Version 10.1.0での新機能 (2025/12)
Interpolation of Regular Grids and Scattered Data
This release introduces a unified set of APIs for interpolating both grid-based and scattered data in two or more dimensions. The goal is to provide a consistent, extensible foundation for numerical work involving surfaces, volumes, or higher-dimensional datasets.

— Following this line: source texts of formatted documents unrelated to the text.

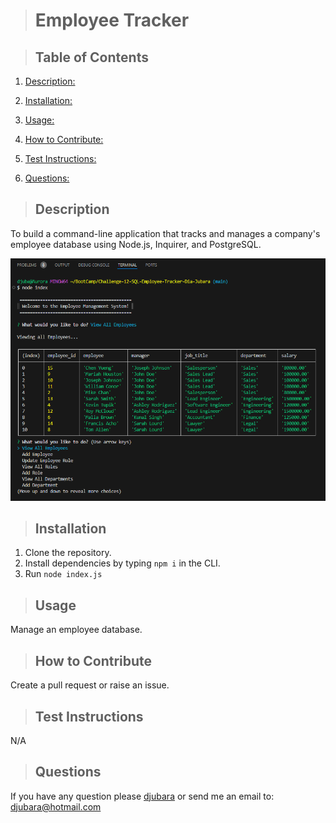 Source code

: 
  > # Employee Tracker

  >

  > ## Table of Contents

  1. [Description:](#description)
  2. [Installation:](#installation)
  3. [Usage:](#usage)
  4. [How to Contribute:](#how-to-contribute)
  
  6. [Test Instructions:](#test-instructions)
  7. [Questions:](#questions)

  > ## Description

  To build a command-line application that tracks and manages a company's employee database using Node.js, Inquirer, and PostgreSQL.

  ![image](./Assets/Employee_Tracker_ScreenShot.png)

  > ## Installation

  1. Clone the repository.
  2. Install dependencies by typing `npm i` in the CLI.
  3. Run `node index.js`

  > ## Usage

  Manage an employee database.
  
  > ## How to Contribute

  Create a pull request or raise an issue.
  
  >

  > ## Test Instructions

  N/A
  
  > ## Questions

  If you have any question please [djubara](https://github.com/djubara) or send me an email to: <djubara@hotmail.com>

Interpolation on Rectilinear Grids
Interpolation on rectilinear grids (1D, 2D, 3D, and higher) is now supported through a flexible set of spline kernels:
- Linear and cubic-Hermite tensor product interpolation
- Optional spline kernels for alternative cubic or future higher-order methods
- Configurable boundary conditions (construction) and extrapolation modes (evaluation)
- Gradient/Hessian evaluation for cubic spline surfaces (1D/2D/3D)

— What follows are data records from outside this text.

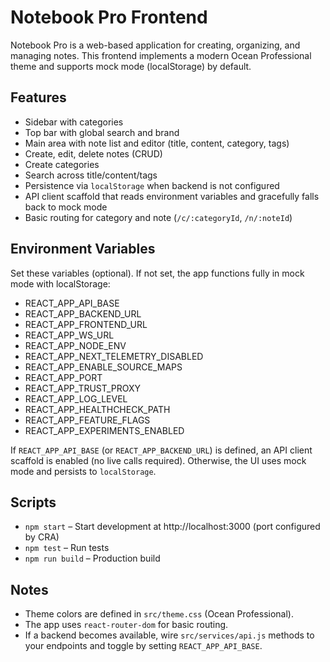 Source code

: # Notebook Pro Frontend

Notebook Pro is a web-based application for creating, organizing, and managing notes. This frontend implements a modern Ocean Professional theme and supports mock mode (localStorage) by default.

## Features

- Sidebar with categories
- Top bar with global search and brand
- Main area with note list and editor (title, content, category, tags)
- Create, edit, delete notes (CRUD)
- Create categories
- Search across title/content/tags
- Persistence via `localStorage` when backend is not configured
- API client scaffold that reads environment variables and gracefully falls back to mock mode
- Basic routing for category and note (`/c/:categoryId`, `/n/:noteId`)

## Environment Variables

Set these variables (optional). If not set, the app functions fully in mock mode with localStorage:

- REACT_APP_API_BASE
- REACT_APP_BACKEND_URL
- REACT_APP_FRONTEND_URL
- REACT_APP_WS_URL
- REACT_APP_NODE_ENV
- REACT_APP_NEXT_TELEMETRY_DISABLED
- REACT_APP_ENABLE_SOURCE_MAPS
- REACT_APP_PORT
- REACT_APP_TRUST_PROXY
- REACT_APP_LOG_LEVEL
- REACT_APP_HEALTHCHECK_PATH
- REACT_APP_FEATURE_FLAGS
- REACT_APP_EXPERIMENTS_ENABLED

If `REACT_APP_API_BASE` (or `REACT_APP_BACKEND_URL`) is defined, an API client scaffold is enabled (no live calls required). Otherwise, the UI uses mock mode and persists to `localStorage`.

## Scripts

- `npm start` – Start development at http://localhost:3000 (port configured by CRA)
- `npm test` – Run tests
- `npm run build` – Production build

## Notes

- Theme colors are defined in `src/theme.css` (Ocean Professional).
- The app uses `react-router-dom` for basic routing.
- If a backend becomes available, wire `src/services/api.js` methods to your endpoints and toggle by setting `REACT_APP_API_BASE`.
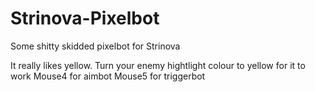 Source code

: # Strinova-Pixelbot
Some shitty skidded pixelbot for Strinova

It really likes yellow. Turn your enemy hightlight colour to yellow for it to work
Mouse4 for aimbot
Mouse5 for triggerbot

Here is a simple example using a 2D cubic tensor-product spline:
C#
// Axes
var x = Vector.Create(0.0, 1.0, 2.0, 3.0);
var y = Vector.Create(0.0, 1.0, 2.0);
// Grid values f(x,y)
var values = Matrix.CopyFrom(new double[,]
{
{ 0, 1, 4 },
{ 1, 2, 5 },
{ 4, 5, 8 },
{ 9, 10, 13 }
};
// Create a 2D cubic grid surface
var surface = Interpolation.GridCubic2DInterpolator(x, y, values);
// Evaluate at (1.2, 0.8)
double z = surface.Evaluate(1.2, 0.8);
Interpolation of Scattered Data
For unstructured point sets, the library now includes:
- 2D triangulated linear interpolation (Delaunay-based)
- Nearest-neighbor interpolation in any dimension
- Radial Basis Function (RBF) interpolation (with optional polynomial tail) in any dimension
- Example using a 2D RBF interpolator:
C#
var x = Vector.Create(0.0, 1.0, 2.0, 1.5); var y = Vector.Create(0.0, 1.0, 0.5, 0.3); var f = Vector.Create(1.0, 2.0, 1.5, 1.2); var rbf = Interpolation.ScatteredRbfInterpolator(x, y, f); double value = rbf.Evaluate(0.6, 0.4);
Vector and matrix factory enhancements
This update adds further improvements to the Vector and Matrix factory APIs:
・Simple factories for constructing constant-valued objects:
C#
var v1 = Vector.Ones(100); var m1 = Matrix.Full(50, 50, 2.5);
・Shape-preserving “like” constructors:
C#
var m2 = Matrix.ZerosLike(m1); var m3 = Matrix.OnesLike(m1); var m4 = Matrix.FullLike(m1, 7.0);
・Random vector and matrix creation using existing probability distributions:
C#
var dist = new ExponentialDistribution(rate: 2.0); var v2 = Vector.Random(100, dist); var m5 = Matrix.Random(40, 40, dist);
Dense generators for structured matrices, such as Toeplitz:
C#
var t = Matrix.CreateToeplitz(
firstColumn: [1.0, 2.0, 3.0],
firstRow: [1.0, 4.0, 5.0]);
Signal Generation
The SignalMath class now includes a comprehensive set of analytical signal generators for creating test signals, waveforms, pulses, chirps, and noise. These functions operate purely on numeric sequences—no sampling metadata, no allocations unless requested—and provide both span-based and allocating overloads.
The raw layer covers all core DSP waveforms:
- Periodic waves: sine, square (with duty cycle), triangle, sawtooth
- Pulses: sinc, Gaussian pulse
- Chirps: linear, quadratic, logarithmic
- Discrete shapes: impulse, step
- Noise: Gaussian and uniform (explicit RNG)
Each generator follows a consistent signature pattern, using implicit discrete coordinates (n = 0..count-1) or optional explicit x-values.
Example — Generating a Linear Chirp
Below we create a linear chirp once using implicit sample indices and once using custom x-coordinates.
C#
double amplitude = 1.0;
double startW = 0.2; // radians per sample
double endW = 2.0; // radians per sample
double phase = 0.0;
// --- Implicit form (x = 0,1,2,...)
int count = 12;
var implicitChirp = SignalMath.GenerateLinearChirp(
count,
amplitude,
startW,
endW,
phase
);
// --- Explicit form (custom x-values)
var x = Vector.FromFunction(count, i => -1.0 + 0.1 * i);
var explicitChirp = SignalMath.GenerateLinearChirp(
x,
amplitude,
startW,
endW,
phase
);
// Print results
Console.WriteLine($"Implicit chirp: {implicitChirp:F4}");
Console.WriteLine($"Explicit chirp: {explicitChirp:F4}");
These new generators provide a concise and efficient way to synthesize test signals, frequency sweeps, and analytical sequences for simulations, filter development, numerical experimentation, and verification workflows.